(Beginning of SOURCE DATA)
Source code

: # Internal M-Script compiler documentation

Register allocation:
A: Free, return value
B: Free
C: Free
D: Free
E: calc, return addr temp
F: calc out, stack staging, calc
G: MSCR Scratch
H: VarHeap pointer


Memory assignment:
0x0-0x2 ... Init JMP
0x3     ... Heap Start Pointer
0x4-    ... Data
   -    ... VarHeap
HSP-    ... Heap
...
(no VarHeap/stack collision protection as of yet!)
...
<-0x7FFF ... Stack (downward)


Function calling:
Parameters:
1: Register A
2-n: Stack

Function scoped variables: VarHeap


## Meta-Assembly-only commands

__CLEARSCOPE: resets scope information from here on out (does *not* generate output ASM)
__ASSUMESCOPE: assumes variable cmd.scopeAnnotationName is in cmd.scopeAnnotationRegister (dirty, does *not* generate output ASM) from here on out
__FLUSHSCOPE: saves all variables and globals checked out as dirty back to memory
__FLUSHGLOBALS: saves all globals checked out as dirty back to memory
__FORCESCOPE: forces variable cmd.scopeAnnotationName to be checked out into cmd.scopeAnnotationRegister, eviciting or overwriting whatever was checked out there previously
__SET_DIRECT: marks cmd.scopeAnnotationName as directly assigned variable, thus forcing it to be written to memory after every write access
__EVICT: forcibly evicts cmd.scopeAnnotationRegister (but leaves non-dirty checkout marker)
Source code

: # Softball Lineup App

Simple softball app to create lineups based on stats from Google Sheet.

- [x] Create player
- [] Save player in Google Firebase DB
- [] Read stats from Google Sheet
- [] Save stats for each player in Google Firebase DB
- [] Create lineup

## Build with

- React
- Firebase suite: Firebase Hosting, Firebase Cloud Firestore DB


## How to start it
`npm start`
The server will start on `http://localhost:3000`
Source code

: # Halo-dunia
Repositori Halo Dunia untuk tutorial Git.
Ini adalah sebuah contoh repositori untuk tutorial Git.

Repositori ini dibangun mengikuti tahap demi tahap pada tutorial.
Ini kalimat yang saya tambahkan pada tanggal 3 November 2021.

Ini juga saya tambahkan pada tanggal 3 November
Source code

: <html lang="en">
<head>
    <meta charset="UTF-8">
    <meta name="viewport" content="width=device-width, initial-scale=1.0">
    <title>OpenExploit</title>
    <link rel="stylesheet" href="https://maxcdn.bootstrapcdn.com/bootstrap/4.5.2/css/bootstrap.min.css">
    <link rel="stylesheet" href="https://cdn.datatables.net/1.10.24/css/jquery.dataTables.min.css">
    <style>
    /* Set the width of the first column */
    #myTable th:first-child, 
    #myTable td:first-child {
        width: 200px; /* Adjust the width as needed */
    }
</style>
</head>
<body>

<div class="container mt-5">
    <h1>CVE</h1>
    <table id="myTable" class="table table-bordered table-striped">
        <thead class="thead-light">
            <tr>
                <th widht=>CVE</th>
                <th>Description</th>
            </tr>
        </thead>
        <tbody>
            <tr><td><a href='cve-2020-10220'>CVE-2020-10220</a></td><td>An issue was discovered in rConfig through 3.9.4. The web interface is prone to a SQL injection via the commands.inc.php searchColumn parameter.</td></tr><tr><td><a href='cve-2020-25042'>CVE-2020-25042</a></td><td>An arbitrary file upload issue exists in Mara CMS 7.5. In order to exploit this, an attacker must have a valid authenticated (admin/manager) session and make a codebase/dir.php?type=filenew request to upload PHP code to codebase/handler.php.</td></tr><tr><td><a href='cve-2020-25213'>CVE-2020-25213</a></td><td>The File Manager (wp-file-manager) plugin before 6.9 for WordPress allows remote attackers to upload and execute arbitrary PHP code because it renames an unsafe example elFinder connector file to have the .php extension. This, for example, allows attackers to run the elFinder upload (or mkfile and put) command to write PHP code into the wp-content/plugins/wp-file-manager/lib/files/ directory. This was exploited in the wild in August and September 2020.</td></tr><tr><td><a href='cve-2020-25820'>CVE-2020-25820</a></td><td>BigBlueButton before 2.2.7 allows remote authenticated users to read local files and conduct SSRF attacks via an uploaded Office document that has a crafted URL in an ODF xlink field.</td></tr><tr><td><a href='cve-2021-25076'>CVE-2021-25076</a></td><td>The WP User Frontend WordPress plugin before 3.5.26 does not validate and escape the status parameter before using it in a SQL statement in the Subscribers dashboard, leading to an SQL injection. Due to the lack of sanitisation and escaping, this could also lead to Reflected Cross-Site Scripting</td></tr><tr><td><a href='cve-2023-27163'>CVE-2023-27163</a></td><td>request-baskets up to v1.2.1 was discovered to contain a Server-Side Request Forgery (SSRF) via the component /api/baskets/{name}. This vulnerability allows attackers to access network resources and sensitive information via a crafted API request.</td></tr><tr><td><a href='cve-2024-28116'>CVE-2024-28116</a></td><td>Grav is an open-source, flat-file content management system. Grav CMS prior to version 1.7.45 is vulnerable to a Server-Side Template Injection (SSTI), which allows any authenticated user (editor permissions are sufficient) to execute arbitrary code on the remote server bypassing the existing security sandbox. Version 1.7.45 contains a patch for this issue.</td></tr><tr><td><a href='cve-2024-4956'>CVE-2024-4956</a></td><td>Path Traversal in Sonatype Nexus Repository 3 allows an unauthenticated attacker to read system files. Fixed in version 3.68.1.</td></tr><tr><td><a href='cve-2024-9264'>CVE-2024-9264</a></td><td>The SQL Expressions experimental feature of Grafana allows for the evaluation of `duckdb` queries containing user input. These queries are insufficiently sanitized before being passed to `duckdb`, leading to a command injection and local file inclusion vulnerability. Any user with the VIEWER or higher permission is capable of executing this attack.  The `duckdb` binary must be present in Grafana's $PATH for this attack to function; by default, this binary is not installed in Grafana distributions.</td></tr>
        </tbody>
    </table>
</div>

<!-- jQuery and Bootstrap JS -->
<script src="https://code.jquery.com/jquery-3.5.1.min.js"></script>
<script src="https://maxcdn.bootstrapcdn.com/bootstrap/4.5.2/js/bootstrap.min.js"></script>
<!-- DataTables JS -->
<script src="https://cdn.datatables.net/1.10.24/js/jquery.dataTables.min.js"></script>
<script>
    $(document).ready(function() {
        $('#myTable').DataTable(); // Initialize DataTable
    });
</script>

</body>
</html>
(End of SOURCE DATA)
TO DO: Everything from the first line of the records through the line holding "0x0-0x2 ... Init JMP" is to be transcribed exactly; leave out all other lines.

ANSWER AREA:
Source code

: # Internal M-Script compiler documentation

Register allocation:
A: Free, return value
B: Free
C: Free
D: Free
E: calc, return addr temp
F: calc out, stack staging, calc
G: MSCR Scratch
H: VarHeap pointer


Memory assignment:
0x0-0x2 ... Init JMP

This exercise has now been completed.